Ce qu’on sait du protocole

Les informations dont nous disposons à ce jour sur les outils, actuellement testés dans 60 écoles maternelles, sont parcellaires.
La DEPP indique sur son site qu’ils ont été préparés avec des groupes de concepteurs spécialistes de la maternelle et des chercheurs. Lorsque nous l’avons rencontrée début janvier, elle nous a précisé que les chercheurs étaient Alex de Carvalho du laboratoire Lapsydé et Anne Christophe, membre du conseil scientifique de l’Éducation nationale (CSEN), appartenant tous deux au champ des neurosciences cognitives.

Nous aimerions en savoir plus sur ce qui a guidé les choix du groupe, le cadre méthodologique retenu, les champs auxquels appartiennent les « spécialistes » de la maternelle évoqués. La pluralité des approches, qui nous semble importante, est-elle respectée ? Nous n’en savons rien.

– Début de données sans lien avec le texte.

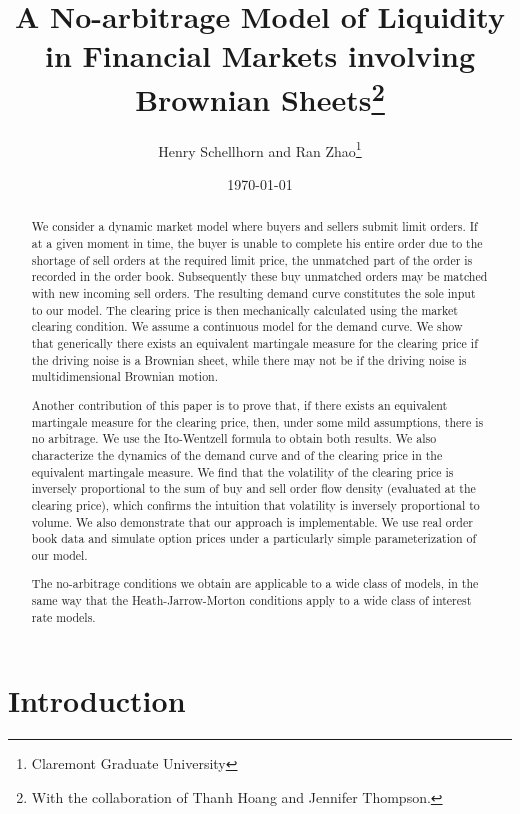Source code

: \documentclass{article}
\begin{document}
\title{A No-arbitrage Model of Liquidity in Financial Markets involving
Brownian Sheets\thanks{%
With the collaboration of Thanh Hoang and Jennifer Thompson.}}
\author{Henry Schellhorn and Ran Zhao\thanks{%
Claremont Graduate University}}
\date{\today }
\maketitle

\begin{abstract}
We consider a dynamic market model where buyers and sellers submit limit
orders. If at a given moment in time, the buyer is unable to complete his
entire order due to the shortage of sell orders at the required limit price,
the unmatched part of the order is recorded in the order book. Subsequently
these buy unmatched orders may be matched with new incoming sell orders. The
resulting demand curve constitutes the sole input to our model. The clearing
price is then mechanically calculated using the market clearing condition.
We assume a continuous model for the demand curve. We show that generically
there exists an equivalent martingale measure for the clearing price if the
driving noise is a Brownian sheet, while there may not be if the driving
noise is multidimensional Brownian motion.

Another contribution of this paper is to prove that, if there exists an
equivalent martingale measure for the clearing price, then, under some mild
assumptions, there is no arbitrage. We use the Ito-Wentzell formula to
obtain both results. We also characterize the dynamics of the demand curve
and of the clearing price in the equivalent martingale measure. We find that
the volatility of the clearing price is inversely proportional to the sum of
buy and sell order flow density (evaluated at the clearing price), which
confirms the intuition that volatility is inversely proportional to volume.
We also demonstrate that our approach is implementable. We use real order
book data and simulate option prices under a particularly simple
parameterization of our model.

The no-arbitrage conditions we obtain are applicable to a wide class of
models, in the same way that the Heath-Jarrow-Morton conditions apply to a
wide class of interest rate models.
\end{abstract}

\section{Introduction}
\end{document}
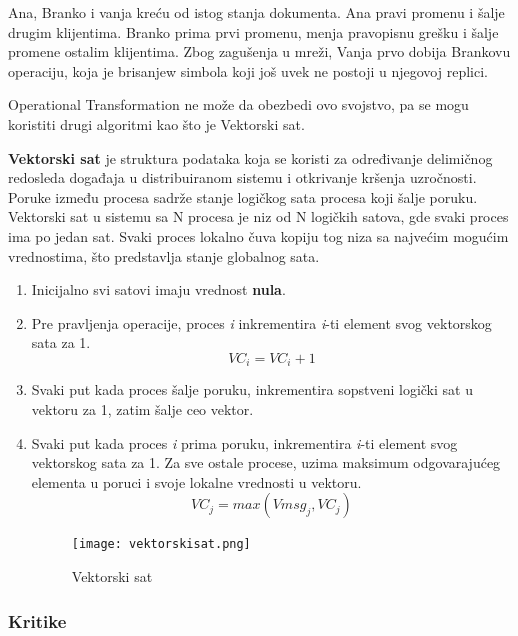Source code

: \documentclass[12pt]{article}
\begin{document}
\begin{itemize}
	      Ana, Branko i vanja kreću od istog stanja dokumenta. Ana pravi promenu i šalje drugim klijentima. Branko prima prvi promenu, menja pravopisnu grešku i šalje promene ostalim klijentima. Zbog zagušenja u mreži, Vanja prvo dobija Brankovu operaciju, koja je brisanjew simbola koji još uvek ne postoji u njegovoj replici.
	      
	      Operational Transformation ne može da obezbedi ovo svojstvo, pa se mogu koristiti drugi algoritmi kao što je Vektorski sat.
	      
	      \textbf{Vektorski sat} je struktura podataka koja se koristi za određivanje delimičnog redosleda događaja u distribuiranom sistemu i otkrivanje kršenja uzročnosti. Poruke između procesa sadrže stanje logičkog sata procesa koji šalje poruku. Vektorski sat u sistemu sa N procesa je niz od N logičkih satova, gde svaki proces ima po jedan sat. Svaki proces lokalno čuva kopiju tog niza sa najvećim mogućim vrednostima, što predstavlja stanje globalnog sata.
	      
	      \begin{enumerate}
	      	\item Inicijalno svi satovi imaju vrednost \textbf{nula}.
	      	\item Pre pravljenja operacije, proces \textit{i} inkrementira \textit{i}-ti element svog vektorskog sata za 1.
	      	      \[ VC_i = VC_i + 1 \]
	      	\item Svaki put kada proces šalje poruku, inkrementira sopstveni logički sat u vektoru za 1, zatim šalje ceo vektor.
	      	\item Svaki put kada proces \textit{i} prima poruku, inkrementira \textit{i}-ti element svog vektorskog sata za 1. Za sve ostale procese, uzima maksimum odgovarajućeg elementa u poruci i svoje lokalne vrednosti u vektoru.
	      	      \[ VC_j = max(Vmsg_j, VC_j)\]
	      	      \begin{figure}[H]
	      	      	\centering
	      	      	\texttt{[image: vektorskisat.png]}
	      	      	\caption{Vektorski sat}
	      	      	
	      	      \end{figure}
	      	                  
	      \end{enumerate}
	      
\end{itemize}

\subsubsection{Kritike}
\end{document}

La grille d’observation du comportement des enfants

Selon les éléments diffusés par le Café Pédagogique, la grille d’observation des élèves comporte plusieurs dizaine d’items pour lesquels l’enseignant doit cocher la case « souvent », « parfois »… (on ne voit pas les autres cases). Parmi les items on a par exemple : « coupe la parole » ; « quitte l’activité avant de l’avoir achevée » ; « a facilement les larmes aux yeux » ; « est facilement distrait(e) par tout ce qui se passe autour » ; « répond mal aux adultes »…
Dans une tribune publiée dans Le Monde des chercheurs s’interrogent « sur les impacts délétères de l’effet de prophétie auto-réalisatrice, largement démontrés par la recherche sociologique, pédagogique et psychologique, autrement nommé effet Pygmalion« . Les enseignants sont très mal à l’aise de devoir mettre des croix dans des cases de façon tout à fait subjective, dessinant ainsi un profil de leurs élèves sans savoir si cela peut avoir des conséquences sur le regard qu’ils portent sur eux, ni même à quoi cela peut servir exactement.

L’évaluation en classe

Cette évaluation (désignée comme « évaluation indirecte » des élèves dans ce document page 2) est assurée par l’enseignant en classe et comporte 40 compétences à observer et évaluer pour chaque élève. Dans l’exemple qui nous est remonté, les enseignants de PS ont été prévenus de l’expérimentation du protocole qu’on leur demandait au retour des vacances de Noël avec un délai de 3 semaines pour rassembler le matériel nécessaire et réorganiser tous leurs ateliers pour les 4 semaines nécessaires à l’expérimentation.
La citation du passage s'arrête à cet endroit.